Prime Minister Binyamin Netanyahu has given the green light for construction of about 1,000 new housing units in Jerusalem, in what some are spinning as an end to the building freeze in Jerusalem, Judea and Samaria – an unofficial freeze that Israel took upon itself under US pressure during the Obama presidency.
Netanyahu has given instructions for the building of about 660 homes in Ramat Shlomo, in northern Jerusalem, and about 400 more in Har Homa, in the capital's southern section.
In addition, he has given the go-ahead for infrastructure projects in Judea and Samaria that are needed for reasons of security and safety.
The move was first reported Sunday on Channel 2, and is seen as a bid to strengthen the alliance with the nationalist wing of the coalition. It reportedly follows a meeting between Netanyahu and Jewish Home leader Naftali Bennett, who has threatened to destabilize the coalition if the unofficial - but very real - building freeze is not ended.

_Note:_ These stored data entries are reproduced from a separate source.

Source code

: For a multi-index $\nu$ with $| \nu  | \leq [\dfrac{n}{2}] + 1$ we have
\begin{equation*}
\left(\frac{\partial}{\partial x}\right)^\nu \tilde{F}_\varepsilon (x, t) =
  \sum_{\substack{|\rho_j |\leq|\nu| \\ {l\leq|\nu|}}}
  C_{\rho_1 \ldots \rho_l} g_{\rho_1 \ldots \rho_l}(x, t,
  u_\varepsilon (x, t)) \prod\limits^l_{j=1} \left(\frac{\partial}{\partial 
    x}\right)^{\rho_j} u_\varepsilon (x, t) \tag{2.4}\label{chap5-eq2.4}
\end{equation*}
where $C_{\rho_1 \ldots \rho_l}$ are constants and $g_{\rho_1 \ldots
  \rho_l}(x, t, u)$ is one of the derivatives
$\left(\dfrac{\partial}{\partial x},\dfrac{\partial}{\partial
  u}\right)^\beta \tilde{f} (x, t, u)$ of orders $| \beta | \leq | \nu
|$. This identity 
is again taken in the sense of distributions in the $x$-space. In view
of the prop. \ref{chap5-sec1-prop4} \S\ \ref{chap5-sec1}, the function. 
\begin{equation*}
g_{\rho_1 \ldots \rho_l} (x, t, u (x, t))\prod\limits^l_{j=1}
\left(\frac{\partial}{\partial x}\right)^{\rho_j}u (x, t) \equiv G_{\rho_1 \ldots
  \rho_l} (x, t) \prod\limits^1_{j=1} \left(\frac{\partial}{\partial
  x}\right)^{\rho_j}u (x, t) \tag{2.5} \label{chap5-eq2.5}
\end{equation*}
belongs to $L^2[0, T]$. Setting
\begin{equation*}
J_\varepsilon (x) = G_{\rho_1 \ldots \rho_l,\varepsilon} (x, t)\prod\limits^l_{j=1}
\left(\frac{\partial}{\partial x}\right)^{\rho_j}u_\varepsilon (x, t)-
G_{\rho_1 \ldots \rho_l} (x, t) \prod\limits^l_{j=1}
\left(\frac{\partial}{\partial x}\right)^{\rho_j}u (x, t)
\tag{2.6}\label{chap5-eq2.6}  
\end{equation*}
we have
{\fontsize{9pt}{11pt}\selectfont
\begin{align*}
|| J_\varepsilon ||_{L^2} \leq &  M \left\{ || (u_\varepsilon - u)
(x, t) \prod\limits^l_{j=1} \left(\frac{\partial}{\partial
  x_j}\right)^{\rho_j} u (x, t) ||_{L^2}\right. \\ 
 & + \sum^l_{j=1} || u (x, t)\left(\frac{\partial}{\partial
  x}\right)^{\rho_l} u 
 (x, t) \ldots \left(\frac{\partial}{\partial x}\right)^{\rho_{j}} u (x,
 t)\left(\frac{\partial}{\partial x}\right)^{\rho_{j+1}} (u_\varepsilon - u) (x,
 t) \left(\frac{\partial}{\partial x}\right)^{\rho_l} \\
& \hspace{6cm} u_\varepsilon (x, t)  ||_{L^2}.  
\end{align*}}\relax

Ze'ev Hever, a veteran leader of the settlement enterprise in Judea and Samaria, was also reportedly present at the meeting.
According to the report, Bennett told Netanyahu that it is obvious that neither Tzipi Livni (Hatnua) nor Yair Lapid (Yesh Atid) want elections at this time, and that this situation should be exploited for construction in Judea and Samaria.
According to Channel 2, 12 new roads will be created, including a road circumventing the Hawara neighborhood south of Shechem, new roads to Emanuel and Eli, and a widening of Highway 60. In addition, several "students' villages" are planned, as are new parks and a boardwalk in the Etzion Bloc in memory of murdered yeshiva students Eyal Yifrah, Naftali Frenkel and Gilad Sha'ar.
The move could also be connected to the possibility of fresh elections and upcoming primaries in the Likud, with Netanyahu looking to bolster his flagging ratings among right-wing voters.